**REQUIRED ACTION:**
Search the material for the word "other" and copy each line that holds it.

**SUPPLIED MATERIAL:**

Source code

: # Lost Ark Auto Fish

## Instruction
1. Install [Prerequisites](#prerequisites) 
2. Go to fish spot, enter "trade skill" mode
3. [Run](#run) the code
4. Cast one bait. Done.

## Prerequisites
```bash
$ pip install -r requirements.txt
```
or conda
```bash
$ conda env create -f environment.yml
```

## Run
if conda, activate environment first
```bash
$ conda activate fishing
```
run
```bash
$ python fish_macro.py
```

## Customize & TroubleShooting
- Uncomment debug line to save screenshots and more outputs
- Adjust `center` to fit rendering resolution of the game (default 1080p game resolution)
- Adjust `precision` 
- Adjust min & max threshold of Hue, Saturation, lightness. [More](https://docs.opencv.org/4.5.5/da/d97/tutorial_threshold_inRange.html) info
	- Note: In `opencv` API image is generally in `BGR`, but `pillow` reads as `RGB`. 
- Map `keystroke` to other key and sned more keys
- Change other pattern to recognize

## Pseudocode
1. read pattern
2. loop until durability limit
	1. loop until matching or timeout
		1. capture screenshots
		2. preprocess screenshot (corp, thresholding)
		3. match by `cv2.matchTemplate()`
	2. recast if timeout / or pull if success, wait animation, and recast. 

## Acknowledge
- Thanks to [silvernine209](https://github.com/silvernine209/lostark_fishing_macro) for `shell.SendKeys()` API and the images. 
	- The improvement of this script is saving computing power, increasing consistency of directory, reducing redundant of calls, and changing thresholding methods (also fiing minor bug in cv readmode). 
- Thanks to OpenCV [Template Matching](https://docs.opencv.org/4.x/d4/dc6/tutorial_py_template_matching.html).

**COMPLETED EXERCISE:**
- Map `keystroke` to other key and sned more keys
- Change other pattern to recognize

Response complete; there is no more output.